Not too concerned about this one but thought it would be wise to confirm. My four-week operating system "upgrade" has finally, safely, come to an end. In the process I was ready to let go of a bootable backup which was created in Disk Utility using the NVMe SSD drive that shipped in my ThunderBay Flex 8. This was a fully bootable Catalina backup that I held onto for a month until I was certain the migration to Big Sur was stable.
After confirming everything was good, I went into SoftRaid and wanted to simply erase the volume but the options to were greyed out, and all I was allowed to do was mount or dismount the volume. I assumed this was because it was a bootable APFS container that had been created using Disk Utility.
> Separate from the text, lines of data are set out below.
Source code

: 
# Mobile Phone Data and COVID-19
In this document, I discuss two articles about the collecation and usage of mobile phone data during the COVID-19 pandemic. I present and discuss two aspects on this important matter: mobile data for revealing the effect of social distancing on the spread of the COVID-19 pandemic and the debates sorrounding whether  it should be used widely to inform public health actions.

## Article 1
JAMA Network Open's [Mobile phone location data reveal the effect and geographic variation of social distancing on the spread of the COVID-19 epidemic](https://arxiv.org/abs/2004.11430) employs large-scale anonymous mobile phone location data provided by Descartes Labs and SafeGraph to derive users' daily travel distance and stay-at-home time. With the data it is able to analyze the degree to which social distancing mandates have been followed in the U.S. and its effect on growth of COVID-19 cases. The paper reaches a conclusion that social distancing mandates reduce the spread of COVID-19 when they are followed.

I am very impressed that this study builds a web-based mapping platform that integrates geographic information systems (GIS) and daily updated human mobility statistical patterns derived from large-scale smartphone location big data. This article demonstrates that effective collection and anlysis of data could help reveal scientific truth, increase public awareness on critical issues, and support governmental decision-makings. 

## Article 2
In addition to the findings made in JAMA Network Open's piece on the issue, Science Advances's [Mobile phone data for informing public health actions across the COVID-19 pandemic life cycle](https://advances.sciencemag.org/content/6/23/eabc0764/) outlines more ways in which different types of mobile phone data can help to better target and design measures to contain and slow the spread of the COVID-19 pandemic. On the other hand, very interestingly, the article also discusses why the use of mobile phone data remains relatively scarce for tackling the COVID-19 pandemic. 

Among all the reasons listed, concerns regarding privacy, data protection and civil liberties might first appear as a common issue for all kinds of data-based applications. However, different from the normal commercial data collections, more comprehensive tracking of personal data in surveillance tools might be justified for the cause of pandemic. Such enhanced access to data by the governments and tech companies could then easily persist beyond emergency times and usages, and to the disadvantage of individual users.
Since I was going to ultimately use the disk with SoftRaid, I figured the way to get around this would simply be to Initialize the disk itself. When I did, this error appeared. "An Internal part of the the SoftRAID application has stopped functioning properly. Please quit SoftRAID and relaunch it."
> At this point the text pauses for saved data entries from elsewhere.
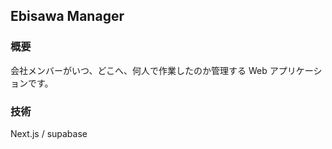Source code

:## Ebisawa Manager

### 概要

会社メンバーがいつ、どこへ、何人で作業したのか管理する Web アプリケーションです。

### 技術

Next.js / supabase
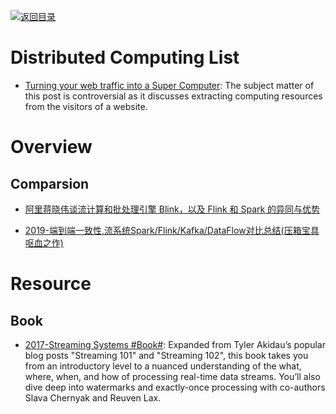 [![返回目录](https://user-images.githubusercontent.com/5803001/38079637-ff0abcf0-3371-11e8-9b76-ad651620afc7.jpg)](https://github.com/wx-chevalier/Awesome-Lists)

# Distributed Computing List

- [Turning your web traffic into a Super Computer](http://ben.akrin.com/?p=5997): The subject matter of this post is controversial as it discusses extracting computing resources from the visitors of a website.

# Overview 

## Comparsion 

* [阿里蒋晓伟谈流计算和批处理引擎 Blink，以及 Flink 和 Spark 的异同与优势](https://yq.aliyun.com/articles/57232?spm=5176.100240.searchblog.30.918ieV)

- [2019-端到端一致性,流系统Spark/Flink/Kafka/DataFlow对比总结(压箱宝具呕血之作)](https://zhuanlan.zhihu.com/p/77677075)

# Resource 

## Book

- [2017-Streaming Systems #Book#](https://learning.oreilly.com/library/view/streaming-systems/9781491983867/ch01.html): Expanded from Tyler Akidau’s popular blog posts "Streaming 101" and "Streaming 102", this book takes you from an introductory level to a nuanced understanding of the what, where, when, and how of processing real-time data streams. You’ll also dive deep into watermarks and exactly-once processing with co-authors Slava Chernyak and Reuven Lax.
Upon closing SoftRAID, I noticed that my bootable clone was still fully intact, and I could still fully navigate the file structure, so I knew nothing had been deleted at all. At that point, I went into Disk Utility, erased the disk from the top level, re-formatted it to MacOS Extended Journaled, and everything ran smooth as a champ. Went back into SoftRAID, converted the volume to a SoftRAID volume, which worked like a champ, and now all is well.
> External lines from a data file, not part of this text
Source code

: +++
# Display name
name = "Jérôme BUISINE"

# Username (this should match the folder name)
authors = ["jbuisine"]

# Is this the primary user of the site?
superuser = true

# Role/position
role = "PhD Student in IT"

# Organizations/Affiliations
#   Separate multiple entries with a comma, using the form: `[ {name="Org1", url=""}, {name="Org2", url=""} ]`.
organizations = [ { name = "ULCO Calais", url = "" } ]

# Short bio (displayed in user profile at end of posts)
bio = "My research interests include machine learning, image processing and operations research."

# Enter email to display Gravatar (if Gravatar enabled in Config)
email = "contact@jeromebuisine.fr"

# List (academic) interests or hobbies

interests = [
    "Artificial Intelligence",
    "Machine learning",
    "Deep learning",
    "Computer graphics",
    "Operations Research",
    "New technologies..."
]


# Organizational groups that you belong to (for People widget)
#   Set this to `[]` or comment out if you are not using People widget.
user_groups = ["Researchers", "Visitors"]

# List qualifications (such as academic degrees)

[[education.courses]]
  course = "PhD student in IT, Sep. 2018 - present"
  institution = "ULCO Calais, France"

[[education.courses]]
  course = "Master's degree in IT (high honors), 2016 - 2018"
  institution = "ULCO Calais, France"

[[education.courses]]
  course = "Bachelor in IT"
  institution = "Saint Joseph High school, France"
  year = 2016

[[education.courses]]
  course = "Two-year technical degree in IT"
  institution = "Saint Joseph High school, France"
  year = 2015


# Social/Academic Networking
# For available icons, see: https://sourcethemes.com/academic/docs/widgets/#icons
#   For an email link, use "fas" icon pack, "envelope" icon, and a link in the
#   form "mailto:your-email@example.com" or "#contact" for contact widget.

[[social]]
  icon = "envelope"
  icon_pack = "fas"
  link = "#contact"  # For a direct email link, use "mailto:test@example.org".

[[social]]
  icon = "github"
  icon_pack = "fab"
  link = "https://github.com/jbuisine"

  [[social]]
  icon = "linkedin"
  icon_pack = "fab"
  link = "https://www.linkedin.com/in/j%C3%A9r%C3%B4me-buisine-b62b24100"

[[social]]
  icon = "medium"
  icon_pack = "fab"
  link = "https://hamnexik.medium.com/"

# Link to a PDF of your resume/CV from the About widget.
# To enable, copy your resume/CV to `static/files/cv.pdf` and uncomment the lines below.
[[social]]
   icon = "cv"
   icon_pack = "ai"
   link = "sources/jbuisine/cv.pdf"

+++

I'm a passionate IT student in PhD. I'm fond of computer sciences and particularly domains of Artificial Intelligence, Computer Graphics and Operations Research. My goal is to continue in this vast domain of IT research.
I'm not too concerned but given the borderline trauma of the past month (technology....stresses me) I thought I should confirm that so long as the rest of the process ran smoothly, there's no reason to re-certify or otherwise check the disk. It shipped pre-certified of course. I almost have a mind to delete the empty volume on the disk now that it can be done in SoftRAID, and re-initialize the disk for no other reason than to confirm that it can be done, because I assume the issue was something like SoftRAID safeguarding what it may have thought was a critical startup disk. But instead of doing that right at the moment, I thought I should confirm that this was clearly software related and doesn't introduce any viable concerns for the disk itself.
Also, SoftRaid 6.3 on macOS 11.6.8
Thanks.
Can't edit so the one-line update. Unless told differently, I pronounce this fine now. Impatience was strong on this one so after the erase/reformat in Disk Utility and subsequent conversion to a SoftRAID volume, I did indeed delete the volume and re-initialize within SoftRAID. 100% success. No concerns now unless anyone smarter tells me I should be
SoftRAID cannot erase APFS volumes, so that is why the error. Its a bug, minor, but annoying when a user encounters it.
No need to recertify a disk, unless you suspect it is not functioning correctly.